Il n’est pas si aisé que cela de monter Tamerlano, et Sandrine Anglade a relevé le défi avec un art de la direction d’acteur que l’on ne retrouve plus guère sur les scènes lyriques. Dispositif scénique épuré, peuplé de costumes vides tombés des cintres, qui laisseront leurs places lorsqu’ils y seront remontés à leurs contrepoids dorés tendant autant de barreaux. Bien vu car le vrai héros de Tamerlano est Bajazet, le prisonnier, celui dont la mort probable est la raison de l’action dramatique.
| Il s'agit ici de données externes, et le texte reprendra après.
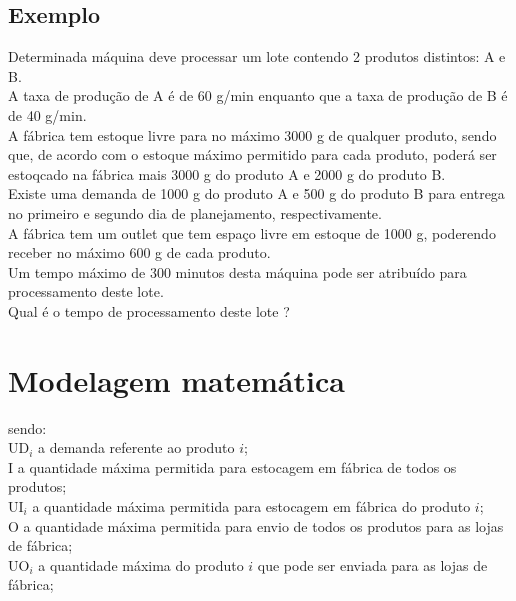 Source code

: \documentclass{book}
\begin{document}
\subsection{Exemplo}

Determinada máquina deve processar um lote contendo 2 produtos distintos: A e B. \\

A taxa de produção de A é de 60 g/min enquanto que a taxa de produção de B é de 40 g/min. \\

A fábrica tem estoque livre para no máximo 3000 g de qualquer produto, sendo que, de acordo com o estoque máximo permitido para cada produto, poderá ser estoqcado na fábrica mais 3000 g do produto A e 2000 g do produto B. \\

Existe uma demanda de 1000 g do produto A e 500 g do produto B para entrega no primeiro e segundo dia de planejamento, respectivamente. \\

A fábrica tem um outlet que tem espaço livre em estoque de 1000 g, poderendo receber no máximo 600 g de cada produto. \\

Um tempo máximo de 300 minutos desta máquina pode ser atribuído para processamento deste lote. \\

Qual é o tempo de processamento deste lote ? \\

\section{Modelagem matemática}

sendo: \\

$\textrm{UD}_i$ a demanda referente ao produto $i$; \\

$\textrm{I}$ a quantidade máxima permitida para estocagem em fábrica de todos os produtos; \\

$\textrm{UI}_i$ a quantidade máxima permitida para estocagem em fábrica do produto $i$; \\

$\textrm{O}$ a quantidade máxima permitida para envio de todos os produtos para as lojas de fábrica; \\

$\textrm{UO}_i$ a quantidade máxima do produto $i$ que pode ser enviada para as lojas de fábrica; \\ 
\end{document}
Anglade ajoutait aux chanteurs deux danseurs, réceptacles des émotions des protagonistes. Elle les lovait aux personnages lors de leurs airs les plus tourmentés pour créer de véritables statues du Bernin en mouvement. L’effet était saisissant. Emmanuelle Haïm (photo-contre) disposait d’une distribution sans faille. Le Tamerlano sadique de Bejun Metha emplissait tout l’opéra de Lille par la puissance de son instrument, et si ses ires du III (A dispetto d’un volto ingrato) furent si convaincantes vocalement, son jeu paru alors outré, seul bémol d’une prestation décoiffante.

Le Bajazet d’Allemano impressionnait par la puissance de son chant, son ténor sombre prenant des couleurs d’Otello, et sa mort vériste rappelait que le génie théâtral de Haendel éclate les cadres du style et voit au-delà des canons de l’art de son temps. La palme à l’Asteria de Carolyn Sampson, dont le soprano grandit saison après saison. Elle pouvait violenter ses couleurs de lait et couper le souffle de l’auditeur pour un « Cor di padre, e cord’amante » d’une émotion à faire pleurer les pierres. Le bel Andronico de Marina de Liso, le Léone caverneux de Paul Gay, l’Irène noble de Karine Deshayes faisaient un plateau vainqueur.

On n’en dira pas autant du Concert d’Astrée dont la sonorité est souvent terne. Emmanuelle Haïm n’a pas su débusquer les tensions dramatiques latentes qui permettent au I de ne pas être que cette interminable suite d’airs élégiaques ou meurtris, et lorsque le drame se noue, les moyens limités de son ensemble trahissaient souvent une direction trop confite dans les réflexes et pas assez à l’écoute du génie théâtral d’Haendel. L’orchestre de Tamerlano n’est pas le plus opulent que le « caro sassone » ait couché sur les portées, mais qui sait l’animer y trouverait immanquablement ce qu’Haïm n’a su y voir, une noblesse racinienne, un désespoir sans remède, une tragédie où la folie est toujours en embuscade.

Les parisiens pourront entendre ce Tamerlan après demain, Jeudi 14 octobre, au Théâtre des Champs-Elysées, mais sans la mise en scène de Sandrine Anglade, hélas.

Jean-Charles Hoffelé

Tamerlano de Haendel, Opéra de Lille le 9 octobre 2004, en version au concert le 14 octobre, Théâtre des Champs-Elysées, 19h30.